(Plain-text document sources)
--------------------

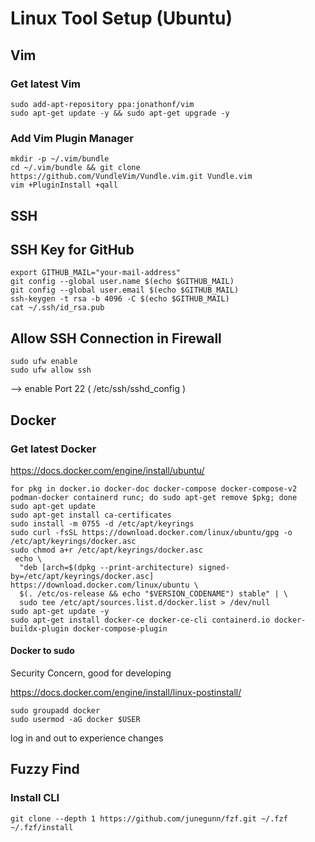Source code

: # Linux Tool Setup (Ubuntu)

## Vim

### Get latest Vim

```
sudo add-apt-repository ppa:jonathonf/vim
sudo apt-get update -y && sudo apt-get upgrade -y
```
### Add Vim Plugin Manager

```
mkdir -p ~/.vim/bundle
cd ~/.vim/bundle && git clone https://github.com/VundleVim/Vundle.vim.git Vundle.vim
vim +PluginInstall +qall
```

## SSH

## SSH Key for GitHub

```
export GITHUB_MAIL="your-mail-address"
git config --global user.name $(echo $GITHUB_MAIL)
git config --global user.email $(echo $GITHUB_MAIL)
ssh-keygen -t rsa -b 4096 -C $(echo $GITHUB_MAIL)
cat ~/.ssh/id_rsa.pub
```
## Allow SSH Connection in Firewall

```
sudo ufw enable
sudo ufw allow ssh
```
--> enable Port 22 (  /etc/ssh/sshd_config  )

## Docker


### Get latest Docker

https://docs.docker.com/engine/install/ubuntu/

```
for pkg in docker.io docker-doc docker-compose docker-compose-v2 podman-docker containerd runc; do sudo apt-get remove $pkg; done
sudo apt-get update
sudo apt-get install ca-certificates 
sudo install -m 0755 -d /etc/apt/keyrings
sudo curl -fsSL https://download.docker.com/linux/ubuntu/gpg -o /etc/apt/keyrings/docker.asc
sudo chmod a+r /etc/apt/keyrings/docker.asc
 echo \
  "deb [arch=$(dpkg --print-architecture) signed-by=/etc/apt/keyrings/docker.asc] https://download.docker.com/linux/ubuntu \
  $(. /etc/os-release && echo "$VERSION_CODENAME") stable" | \
  sudo tee /etc/apt/sources.list.d/docker.list > /dev/null
sudo apt-get update -y
sudo apt-get install docker-ce docker-ce-cli containerd.io docker-buildx-plugin docker-compose-plugin
```

#### Docker to sudo

Security Concern, good for developing

https://docs.docker.com/engine/install/linux-postinstall/

```
sudo groupadd docker
sudo usermod -aG docker $USER
```
log in and out to experience changes

## Fuzzy Find

### Install CLI

```
git clone --depth 1 https://github.com/junegunn/fzf.git ~/.fzf
~/.fzf/install
```
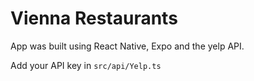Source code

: # Vienna Restaurants

App was built using React Native, Expo and the yelp API.

Add your API key in ```src/api/Yelp.ts```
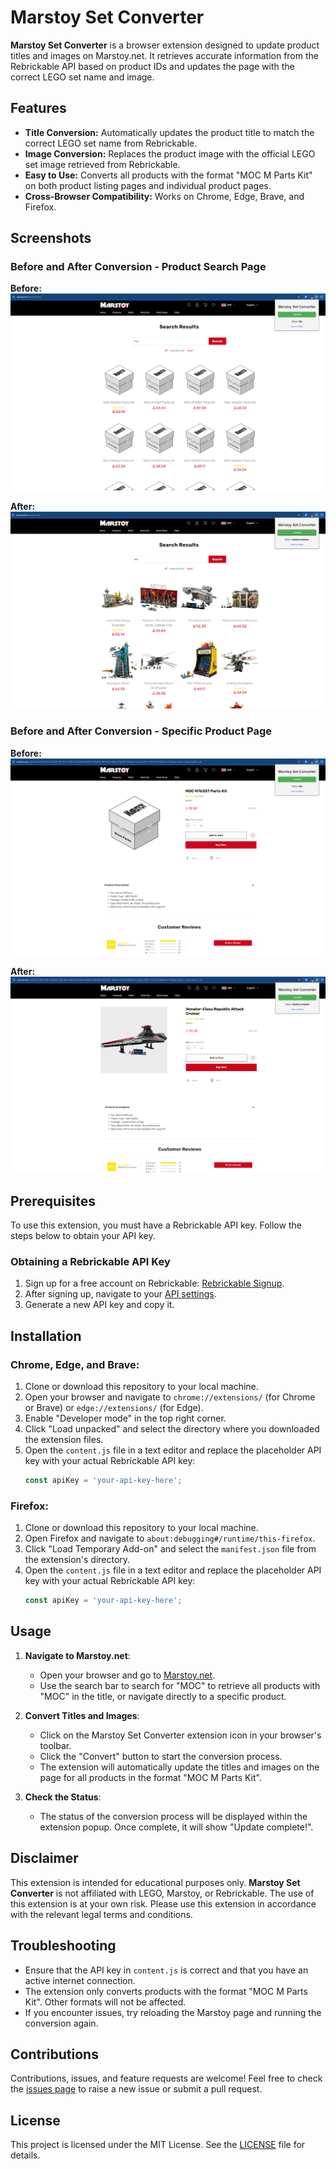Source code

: # Marstoy Set Converter

**Marstoy Set Converter** is a browser extension designed to update product titles and images on Marstoy.net. It retrieves accurate information from the Rebrickable API based on product IDs and updates the page with the correct LEGO set name and image.

## Features

- **Title Conversion:** Automatically updates the product title to match the correct LEGO set name from Rebrickable.
- **Image Conversion:** Replaces the product image with the official LEGO set image retrieved from Rebrickable.
- **Easy to Use:** Converts all products with the format "MOC M<ID> Parts Kit" on both product listing pages and individual product pages.
- **Cross-Browser Compatibility:** Works on Chrome, Edge, Brave, and Firefox.

## Screenshots

### Before and After Conversion - Product Search Page
**Before:**
![Before Conversion - Search Page](BeforeConversionSearch.png)

**After:**
![After Conversion - Search Page](AfterConversionSearch.png)

### Before and After Conversion - Specific Product Page
**Before:**
![Before Conversion - Product Page](BeforeConversionProduct.png)

**After:**
![After Conversion - Product Page](AfterConversionProduct.png)

## Prerequisites

To use this extension, you must have a Rebrickable API key. Follow the steps below to obtain your API key.

### Obtaining a Rebrickable API Key

1. Sign up for a free account on Rebrickable: [Rebrickable Signup](https://rebrickable.com/signup/).
2. After signing up, navigate to your [API settings](https://rebrickable.com/users/LookupGuy/settings/#api).
3. Generate a new API key and copy it.

## Installation

### Chrome, Edge, and Brave:

1. Clone or download this repository to your local machine.
2. Open your browser and navigate to `chrome://extensions/` (for Chrome or Brave) or `edge://extensions/` (for Edge).
3. Enable "Developer mode" in the top right corner.
4. Click "Load unpacked" and select the directory where you downloaded the extension files.
5. Open the `content.js` file in a text editor and replace the placeholder API key with your actual Rebrickable API key:
   ```javascript
   const apiKey = 'your-api-key-here';
   ```

### Firefox:

1. Clone or download this repository to your local machine.
2. Open Firefox and navigate to `about:debugging#/runtime/this-firefox`.
3. Click "Load Temporary Add-on" and select the `manifest.json` file from the extension's directory.
4. Open the `content.js` file in a text editor and replace the placeholder API key with your actual Rebrickable API key:
   ```javascript
   const apiKey = 'your-api-key-here';
   ```

## Usage

1. **Navigate to Marstoy.net**:
   - Open your browser and go to [Marstoy.net](https://marstoy.net).
   - Use the search bar to search for "MOC" to retrieve all products with "MOC" in the title, or navigate directly to a specific product.

2. **Convert Titles and Images**:
   - Click on the Marstoy Set Converter extension icon in your browser's toolbar.
   - Click the "Convert" button to start the conversion process.
   - The extension will automatically update the titles and images on the page for all products in the format "MOC M<ID> Parts Kit".

3. **Check the Status**:
   - The status of the conversion process will be displayed within the extension popup. Once complete, it will show "Update complete!".

## Disclaimer

This extension is intended for educational purposes only. **Marstoy Set Converter** is not affiliated with LEGO, Marstoy, or Rebrickable. The use of this extension is at your own risk. Please use this extension in accordance with the relevant legal terms and conditions.

## Troubleshooting

- Ensure that the API key in `content.js` is correct and that you have an active internet connection.
- The extension only converts products with the format "MOC M<ID> Parts Kit". Other formats will not be affected.
- If you encounter issues, try reloading the Marstoy page and running the conversion again.

## Contributions

Contributions, issues, and feature requests are welcome! Feel free to check the [issues page](https://github.com/BjornstadThomas/MarstoyIdConverter-Extension/issues) to raise a new issue or submit a pull request.

## License

This project is licensed under the MIT License. See the [LICENSE](https://github.com/BjornstadThomas/MarstoyIdConverter-Extension/blob/main/LICENSE) file for details.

--------------------

- [Problem] Wherever a line above includes the string "BjornstadThomas", count it; give only the final tally.

- [Answer for the task] 2